··· GIVEN INFORMATION ···

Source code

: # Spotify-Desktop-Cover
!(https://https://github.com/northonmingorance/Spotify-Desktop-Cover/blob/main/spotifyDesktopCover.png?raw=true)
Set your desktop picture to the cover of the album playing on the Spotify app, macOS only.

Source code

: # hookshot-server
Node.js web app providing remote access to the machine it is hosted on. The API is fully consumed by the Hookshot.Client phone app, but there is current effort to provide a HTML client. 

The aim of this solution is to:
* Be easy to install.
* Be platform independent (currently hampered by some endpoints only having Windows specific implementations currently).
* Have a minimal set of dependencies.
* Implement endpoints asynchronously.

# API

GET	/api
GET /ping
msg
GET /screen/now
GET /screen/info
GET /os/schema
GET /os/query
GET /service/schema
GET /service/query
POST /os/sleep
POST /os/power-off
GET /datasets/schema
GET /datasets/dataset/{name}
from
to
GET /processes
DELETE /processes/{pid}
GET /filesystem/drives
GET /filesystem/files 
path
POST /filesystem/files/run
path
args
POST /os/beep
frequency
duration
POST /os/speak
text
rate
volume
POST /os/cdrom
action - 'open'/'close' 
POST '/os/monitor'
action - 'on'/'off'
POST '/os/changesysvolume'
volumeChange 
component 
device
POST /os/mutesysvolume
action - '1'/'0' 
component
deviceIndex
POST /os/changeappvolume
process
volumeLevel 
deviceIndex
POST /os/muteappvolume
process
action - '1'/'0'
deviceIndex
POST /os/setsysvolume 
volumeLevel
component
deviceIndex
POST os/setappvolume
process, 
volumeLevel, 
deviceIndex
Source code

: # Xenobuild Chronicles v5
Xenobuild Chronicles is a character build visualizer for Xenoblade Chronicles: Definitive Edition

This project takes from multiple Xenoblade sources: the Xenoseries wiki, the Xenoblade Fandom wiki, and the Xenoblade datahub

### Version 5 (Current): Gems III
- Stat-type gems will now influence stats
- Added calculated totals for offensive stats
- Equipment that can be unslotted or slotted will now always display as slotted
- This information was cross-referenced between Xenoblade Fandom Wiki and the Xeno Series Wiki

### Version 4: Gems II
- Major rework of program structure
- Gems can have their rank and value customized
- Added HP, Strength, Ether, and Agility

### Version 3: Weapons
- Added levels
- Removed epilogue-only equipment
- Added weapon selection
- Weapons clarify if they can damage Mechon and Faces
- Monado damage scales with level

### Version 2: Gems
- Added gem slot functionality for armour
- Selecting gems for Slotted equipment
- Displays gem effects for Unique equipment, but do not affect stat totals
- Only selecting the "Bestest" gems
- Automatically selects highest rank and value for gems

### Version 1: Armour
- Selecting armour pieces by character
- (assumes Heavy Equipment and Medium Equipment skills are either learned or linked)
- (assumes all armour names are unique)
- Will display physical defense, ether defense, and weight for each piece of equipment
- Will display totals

···

Search the records for the string "damage", and copy every line that holds it.

- Weapons clarify if they can damage Mechon and Faces
- Monado damage scales with level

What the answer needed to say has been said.